**BRIEF**
Please reproduce all the data exactly as written and omit the pictures.

(Stored records)
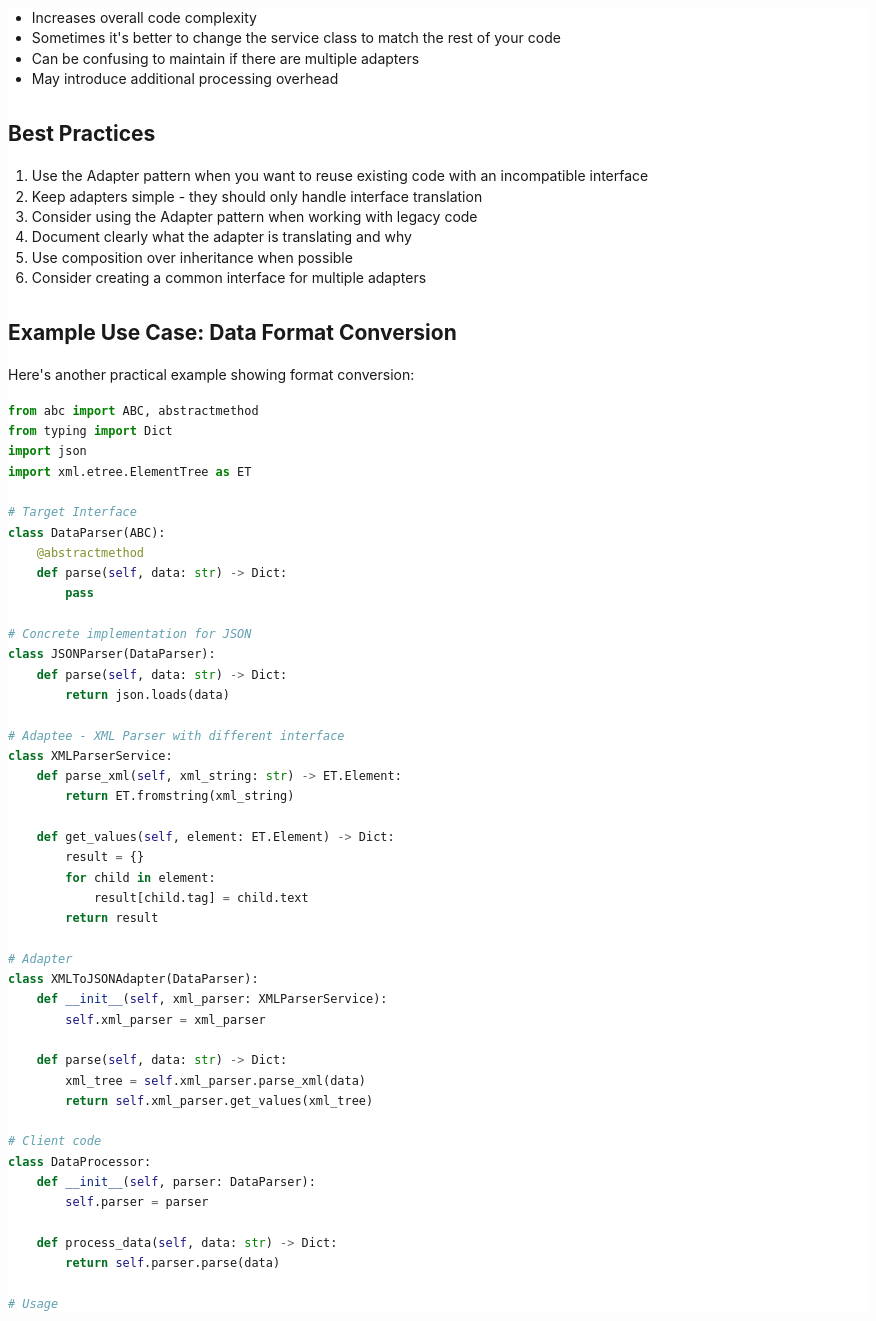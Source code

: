 - Increases overall code complexity
- Sometimes it's better to change the service class to match the rest of your code
- Can be confusing to maintain if there are multiple adapters
- May introduce additional processing overhead

## Best Practices

1. Use the Adapter pattern when you want to reuse existing code with an incompatible interface
2. Keep adapters simple - they should only handle interface translation
3. Consider using the Adapter pattern when working with legacy code
4. Document clearly what the adapter is translating and why
5. Use composition over inheritance when possible
6. Consider creating a common interface for multiple adapters

## Example Use Case: Data Format Conversion

Here's another practical example showing format conversion:

```python
from abc import ABC, abstractmethod
from typing import Dict
import json
import xml.etree.ElementTree as ET

# Target Interface
class DataParser(ABC):
    @abstractmethod
    def parse(self, data: str) -> Dict:
        pass

# Concrete implementation for JSON
class JSONParser(DataParser):
    def parse(self, data: str) -> Dict:
        return json.loads(data)

# Adaptee - XML Parser with different interface
class XMLParserService:
    def parse_xml(self, xml_string: str) -> ET.Element:
        return ET.fromstring(xml_string)

    def get_values(self, element: ET.Element) -> Dict:
        result = {}
        for child in element:
            result[child.tag] = child.text
        return result

# Adapter
class XMLToJSONAdapter(DataParser):
    def __init__(self, xml_parser: XMLParserService):
        self.xml_parser = xml_parser

    def parse(self, data: str) -> Dict:
        xml_tree = self.xml_parser.parse_xml(data)
        return self.xml_parser.get_values(xml_tree)

# Client code
class DataProcessor:
    def __init__(self, parser: DataParser):
        self.parser = parser

    def process_data(self, data: str) -> Dict:
        return self.parser.parse(data)

# Usage
```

**EXERCISE RESULT**
Source code

: - Increases overall code complexity
- Sometimes it's better to change the service class to match the rest of your code
- Can be confusing to maintain if there are multiple adapters
- May introduce additional processing overhead

## Best Practices

1. Use the Adapter pattern when you want to reuse existing code with an incompatible interface
2. Keep adapters simple - they should only handle interface translation
3. Consider using the Adapter pattern when working with legacy code
4. Document clearly what the adapter is translating and why
5. Use composition over inheritance when possible
6. Consider creating a common interface for multiple adapters

## Example Use Case: Data Format Conversion

Here's another practical example showing format conversion:

```python
from abc import ABC, abstractmethod
from typing import Dict
import json
import xml.etree.ElementTree as ET

# Target Interface
class DataParser(ABC):
    @abstractmethod
    def parse(self, data: str) -> Dict:
        pass

# Concrete implementation for JSON
class JSONParser(DataParser):
    def parse(self, data: str) -> Dict:
        return json.loads(data)

# Adaptee - XML Parser with different interface
class XMLParserService:
    def parse_xml(self, xml_string: str) -> ET.Element:
        return ET.fromstring(xml_string)

    def get_values(self, element: ET.Element) -> Dict:
        result = {}
        for child in element:
            result[child.tag] = child.text
        return result

# Adapter
class XMLToJSONAdapter(DataParser):
    def __init__(self, xml_parser: XMLParserService):
        self.xml_parser = xml_parser

    def parse(self, data: str) -> Dict:
        xml_tree = self.xml_parser.parse_xml(data)
        return self.xml_parser.get_values(xml_tree)

# Client code
class DataProcessor:
    def __init__(self, parser: DataParser):
        self.parser = parser

    def process_data(self, data: str) -> Dict:
        return self.parser.parse(data)

# Usage
```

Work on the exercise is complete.